それは、動物たちに育てられた人間の子どもの話。
おとぎ話かと思っていましたが、銀狼さんの口ぶりからして、実際にある話のようです。
「つまり、あの子を引き取る……ということでいいのですね」
「それで構わん。我らの言葉がわかるコルネリアがいるのだし、お前が間に入ることで彼女も安心して森で暮らせるのではないか?」
「それはまぁ、そうでしょうけど」
「それに、我とコルネリアの間には子どもは生まれぬ。ならば、あの子を我らの子として育てようではないか」
「はい!?」
「……コルお姉ちゃん、どうしたの?」
思わず大きな声を出したその時、心配になったのか、ティアナが駆けるようにこちらにやってきました。

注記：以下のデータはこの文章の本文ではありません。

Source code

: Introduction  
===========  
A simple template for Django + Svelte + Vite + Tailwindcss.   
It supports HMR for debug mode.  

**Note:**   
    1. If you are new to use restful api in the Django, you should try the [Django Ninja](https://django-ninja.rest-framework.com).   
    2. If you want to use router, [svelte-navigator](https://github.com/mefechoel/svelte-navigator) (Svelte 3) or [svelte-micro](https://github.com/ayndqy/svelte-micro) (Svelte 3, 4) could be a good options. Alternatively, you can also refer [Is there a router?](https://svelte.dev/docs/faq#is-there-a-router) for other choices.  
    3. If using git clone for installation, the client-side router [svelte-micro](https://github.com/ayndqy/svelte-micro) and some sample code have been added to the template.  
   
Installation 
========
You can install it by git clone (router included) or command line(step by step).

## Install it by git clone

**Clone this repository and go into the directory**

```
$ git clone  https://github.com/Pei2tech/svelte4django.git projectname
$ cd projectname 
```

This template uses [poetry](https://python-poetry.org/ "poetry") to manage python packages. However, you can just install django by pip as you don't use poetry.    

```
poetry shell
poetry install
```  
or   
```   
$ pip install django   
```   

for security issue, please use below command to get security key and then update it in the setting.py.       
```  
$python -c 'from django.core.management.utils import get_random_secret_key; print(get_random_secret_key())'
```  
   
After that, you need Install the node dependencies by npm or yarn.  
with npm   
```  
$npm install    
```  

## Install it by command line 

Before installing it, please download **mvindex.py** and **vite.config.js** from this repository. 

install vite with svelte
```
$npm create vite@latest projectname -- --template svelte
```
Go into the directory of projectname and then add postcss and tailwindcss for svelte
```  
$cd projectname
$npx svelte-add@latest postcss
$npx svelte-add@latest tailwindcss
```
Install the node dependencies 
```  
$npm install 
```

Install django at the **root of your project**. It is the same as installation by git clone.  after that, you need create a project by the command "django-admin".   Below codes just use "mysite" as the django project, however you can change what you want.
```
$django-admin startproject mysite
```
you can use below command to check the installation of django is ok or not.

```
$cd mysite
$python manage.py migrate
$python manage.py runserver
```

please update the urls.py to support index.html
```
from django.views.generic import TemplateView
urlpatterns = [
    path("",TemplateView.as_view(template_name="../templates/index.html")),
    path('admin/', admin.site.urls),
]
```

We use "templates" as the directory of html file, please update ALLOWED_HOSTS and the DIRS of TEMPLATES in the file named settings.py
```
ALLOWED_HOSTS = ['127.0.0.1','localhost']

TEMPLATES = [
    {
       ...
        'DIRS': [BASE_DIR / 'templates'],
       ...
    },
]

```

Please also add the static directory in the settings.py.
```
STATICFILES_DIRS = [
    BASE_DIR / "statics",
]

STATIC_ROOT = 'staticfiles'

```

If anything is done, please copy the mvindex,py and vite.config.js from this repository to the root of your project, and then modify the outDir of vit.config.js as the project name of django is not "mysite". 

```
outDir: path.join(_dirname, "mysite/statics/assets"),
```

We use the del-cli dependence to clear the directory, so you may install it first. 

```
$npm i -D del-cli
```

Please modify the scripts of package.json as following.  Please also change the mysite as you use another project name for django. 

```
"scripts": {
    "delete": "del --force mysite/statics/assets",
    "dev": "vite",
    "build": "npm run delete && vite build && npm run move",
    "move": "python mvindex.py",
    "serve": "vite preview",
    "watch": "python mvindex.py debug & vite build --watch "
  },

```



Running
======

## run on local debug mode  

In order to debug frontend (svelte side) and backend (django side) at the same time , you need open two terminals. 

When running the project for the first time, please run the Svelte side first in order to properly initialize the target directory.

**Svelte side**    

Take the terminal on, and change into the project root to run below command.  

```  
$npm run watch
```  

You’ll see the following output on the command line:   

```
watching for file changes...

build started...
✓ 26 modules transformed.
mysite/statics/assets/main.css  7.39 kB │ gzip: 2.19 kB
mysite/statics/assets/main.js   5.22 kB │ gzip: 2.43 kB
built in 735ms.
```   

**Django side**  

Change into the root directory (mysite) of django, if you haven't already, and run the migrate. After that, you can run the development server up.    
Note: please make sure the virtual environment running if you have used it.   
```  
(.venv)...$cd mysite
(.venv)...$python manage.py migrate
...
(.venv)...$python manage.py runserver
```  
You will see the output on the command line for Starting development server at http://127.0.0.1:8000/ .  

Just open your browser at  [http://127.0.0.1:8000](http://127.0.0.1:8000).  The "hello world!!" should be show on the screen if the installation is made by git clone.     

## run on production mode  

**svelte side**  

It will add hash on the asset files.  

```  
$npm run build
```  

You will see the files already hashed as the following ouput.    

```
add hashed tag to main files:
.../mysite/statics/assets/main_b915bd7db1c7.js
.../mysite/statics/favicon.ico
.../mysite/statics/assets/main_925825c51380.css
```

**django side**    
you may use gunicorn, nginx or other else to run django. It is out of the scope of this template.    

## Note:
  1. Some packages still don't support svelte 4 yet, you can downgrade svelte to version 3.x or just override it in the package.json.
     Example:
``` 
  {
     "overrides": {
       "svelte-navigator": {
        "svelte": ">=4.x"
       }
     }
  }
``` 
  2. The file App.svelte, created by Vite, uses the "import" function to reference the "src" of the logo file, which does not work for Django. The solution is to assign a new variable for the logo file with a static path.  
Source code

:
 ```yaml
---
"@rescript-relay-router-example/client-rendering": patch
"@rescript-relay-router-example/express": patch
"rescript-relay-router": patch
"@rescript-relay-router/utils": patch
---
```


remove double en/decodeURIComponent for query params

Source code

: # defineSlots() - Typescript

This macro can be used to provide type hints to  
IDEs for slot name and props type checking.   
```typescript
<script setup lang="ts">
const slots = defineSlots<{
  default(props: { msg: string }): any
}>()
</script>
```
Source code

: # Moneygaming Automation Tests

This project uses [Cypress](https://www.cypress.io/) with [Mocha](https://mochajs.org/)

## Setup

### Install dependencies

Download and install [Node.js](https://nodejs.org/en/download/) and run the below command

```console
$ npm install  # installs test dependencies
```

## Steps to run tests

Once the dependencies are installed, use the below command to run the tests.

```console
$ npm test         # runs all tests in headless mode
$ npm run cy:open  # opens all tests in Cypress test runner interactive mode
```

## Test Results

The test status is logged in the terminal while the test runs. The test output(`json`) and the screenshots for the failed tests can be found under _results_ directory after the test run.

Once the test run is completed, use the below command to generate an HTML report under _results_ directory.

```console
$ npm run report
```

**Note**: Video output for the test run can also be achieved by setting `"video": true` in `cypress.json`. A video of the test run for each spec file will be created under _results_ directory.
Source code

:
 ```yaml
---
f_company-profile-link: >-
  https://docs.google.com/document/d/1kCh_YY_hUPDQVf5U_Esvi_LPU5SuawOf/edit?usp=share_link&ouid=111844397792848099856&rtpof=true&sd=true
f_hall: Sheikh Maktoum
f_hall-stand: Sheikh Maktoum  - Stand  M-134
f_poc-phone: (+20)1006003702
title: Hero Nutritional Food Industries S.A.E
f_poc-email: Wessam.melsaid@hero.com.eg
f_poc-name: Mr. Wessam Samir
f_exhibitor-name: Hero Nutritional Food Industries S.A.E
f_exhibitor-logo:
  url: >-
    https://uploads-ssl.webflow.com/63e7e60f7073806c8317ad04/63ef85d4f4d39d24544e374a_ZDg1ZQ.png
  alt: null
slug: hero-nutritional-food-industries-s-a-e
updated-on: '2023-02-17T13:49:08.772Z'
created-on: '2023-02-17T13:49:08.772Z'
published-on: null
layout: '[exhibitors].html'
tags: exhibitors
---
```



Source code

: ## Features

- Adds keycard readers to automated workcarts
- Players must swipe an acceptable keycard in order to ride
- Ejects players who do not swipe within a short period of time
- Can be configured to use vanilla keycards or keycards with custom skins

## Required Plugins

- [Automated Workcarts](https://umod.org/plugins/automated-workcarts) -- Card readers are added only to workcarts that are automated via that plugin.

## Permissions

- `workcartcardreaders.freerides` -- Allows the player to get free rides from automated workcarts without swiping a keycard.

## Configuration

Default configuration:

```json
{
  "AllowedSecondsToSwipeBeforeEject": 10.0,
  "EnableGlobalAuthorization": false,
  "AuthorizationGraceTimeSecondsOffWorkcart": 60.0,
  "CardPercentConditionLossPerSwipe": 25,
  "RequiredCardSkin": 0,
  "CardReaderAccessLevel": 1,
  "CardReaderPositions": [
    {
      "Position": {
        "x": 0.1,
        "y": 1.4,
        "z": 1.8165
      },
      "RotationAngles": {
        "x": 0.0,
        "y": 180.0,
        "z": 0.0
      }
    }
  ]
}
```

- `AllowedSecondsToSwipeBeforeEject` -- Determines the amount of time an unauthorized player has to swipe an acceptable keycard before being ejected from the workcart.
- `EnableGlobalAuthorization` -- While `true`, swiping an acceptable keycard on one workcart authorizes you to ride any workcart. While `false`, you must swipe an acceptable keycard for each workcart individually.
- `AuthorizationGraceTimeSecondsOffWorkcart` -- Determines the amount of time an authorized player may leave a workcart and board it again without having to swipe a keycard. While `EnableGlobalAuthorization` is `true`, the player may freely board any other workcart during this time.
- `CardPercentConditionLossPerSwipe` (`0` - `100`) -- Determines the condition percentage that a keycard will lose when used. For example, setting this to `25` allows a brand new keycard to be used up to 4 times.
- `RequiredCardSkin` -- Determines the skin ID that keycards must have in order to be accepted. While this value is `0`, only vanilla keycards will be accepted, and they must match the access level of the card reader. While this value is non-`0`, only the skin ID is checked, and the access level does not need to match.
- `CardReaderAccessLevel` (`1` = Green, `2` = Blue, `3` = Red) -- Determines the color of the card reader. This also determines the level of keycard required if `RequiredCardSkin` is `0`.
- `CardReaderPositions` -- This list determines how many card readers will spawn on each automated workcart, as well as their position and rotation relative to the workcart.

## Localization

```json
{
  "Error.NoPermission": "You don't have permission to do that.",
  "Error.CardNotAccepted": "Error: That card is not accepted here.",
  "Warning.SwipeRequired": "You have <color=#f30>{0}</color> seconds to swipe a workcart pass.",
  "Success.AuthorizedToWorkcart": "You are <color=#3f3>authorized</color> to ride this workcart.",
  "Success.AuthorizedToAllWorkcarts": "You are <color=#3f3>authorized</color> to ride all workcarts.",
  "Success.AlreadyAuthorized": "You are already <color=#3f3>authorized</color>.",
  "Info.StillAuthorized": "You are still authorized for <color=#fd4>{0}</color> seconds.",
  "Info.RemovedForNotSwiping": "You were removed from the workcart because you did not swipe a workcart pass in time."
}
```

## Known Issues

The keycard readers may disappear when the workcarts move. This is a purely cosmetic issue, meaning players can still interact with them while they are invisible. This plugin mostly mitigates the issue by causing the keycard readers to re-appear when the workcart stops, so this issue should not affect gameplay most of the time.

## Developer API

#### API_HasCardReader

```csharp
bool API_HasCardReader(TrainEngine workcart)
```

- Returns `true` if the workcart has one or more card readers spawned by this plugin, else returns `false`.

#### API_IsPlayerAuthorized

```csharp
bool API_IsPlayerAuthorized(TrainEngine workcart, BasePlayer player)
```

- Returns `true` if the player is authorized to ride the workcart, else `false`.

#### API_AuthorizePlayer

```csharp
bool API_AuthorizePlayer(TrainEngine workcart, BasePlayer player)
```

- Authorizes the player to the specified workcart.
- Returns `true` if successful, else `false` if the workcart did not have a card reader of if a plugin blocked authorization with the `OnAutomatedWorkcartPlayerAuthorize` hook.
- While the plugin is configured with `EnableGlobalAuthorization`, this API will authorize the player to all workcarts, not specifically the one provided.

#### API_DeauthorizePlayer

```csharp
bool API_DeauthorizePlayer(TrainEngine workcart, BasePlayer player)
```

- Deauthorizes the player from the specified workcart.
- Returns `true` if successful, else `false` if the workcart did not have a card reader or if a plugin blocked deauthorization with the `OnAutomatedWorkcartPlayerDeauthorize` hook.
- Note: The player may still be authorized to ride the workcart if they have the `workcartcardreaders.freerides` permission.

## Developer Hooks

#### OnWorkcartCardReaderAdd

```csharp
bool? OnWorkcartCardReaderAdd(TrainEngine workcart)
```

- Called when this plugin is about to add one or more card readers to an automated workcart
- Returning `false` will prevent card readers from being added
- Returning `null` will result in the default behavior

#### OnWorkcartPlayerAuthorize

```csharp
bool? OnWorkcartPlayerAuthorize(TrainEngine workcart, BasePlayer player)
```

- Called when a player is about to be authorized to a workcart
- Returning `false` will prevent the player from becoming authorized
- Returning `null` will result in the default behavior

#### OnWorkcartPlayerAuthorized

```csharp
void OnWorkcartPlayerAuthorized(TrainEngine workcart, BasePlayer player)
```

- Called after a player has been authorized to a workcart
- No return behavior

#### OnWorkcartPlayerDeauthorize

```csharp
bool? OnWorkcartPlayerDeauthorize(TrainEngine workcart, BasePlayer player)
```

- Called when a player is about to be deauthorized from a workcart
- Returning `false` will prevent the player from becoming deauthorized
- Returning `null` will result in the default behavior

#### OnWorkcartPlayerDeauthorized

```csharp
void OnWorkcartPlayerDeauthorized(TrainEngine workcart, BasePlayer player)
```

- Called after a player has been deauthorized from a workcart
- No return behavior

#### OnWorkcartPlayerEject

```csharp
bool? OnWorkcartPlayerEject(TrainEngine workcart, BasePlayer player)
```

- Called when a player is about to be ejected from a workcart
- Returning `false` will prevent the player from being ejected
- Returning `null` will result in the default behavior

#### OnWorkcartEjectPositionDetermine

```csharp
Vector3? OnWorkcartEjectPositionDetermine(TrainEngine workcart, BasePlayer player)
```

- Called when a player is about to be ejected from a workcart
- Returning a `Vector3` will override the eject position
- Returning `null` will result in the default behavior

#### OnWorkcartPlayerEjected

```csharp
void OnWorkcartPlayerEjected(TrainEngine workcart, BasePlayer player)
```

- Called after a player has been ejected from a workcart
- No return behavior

「ちょうどいい。コルネリアよ、我々の子どもになるように伝えてくれ」
「……それ、私が伝えるのですよね?」
「当たり前だろう。我の言葉は、この娘には聞こえぬのだからな」
「わ、わかりました……ティアナ、銀狼の花嫁に選ばれたということは、もう村には戻れません。それは知っていますよね?」
「うん……」
言葉を選びながらそう伝えると、彼女はとたんに表情を曇らせます。
「だからティアナ、私と銀狼さんの子どもとして、この森で一緒に暮らしませんか?」
「えっ?」
予想していない言葉だったのか、彼女はその大きな目を見開きます。
そして私と銀狼さんを交互に見たあと、しっかりとうなずいてくれました。
……こうして、私たちに新たな家族ができたのでした。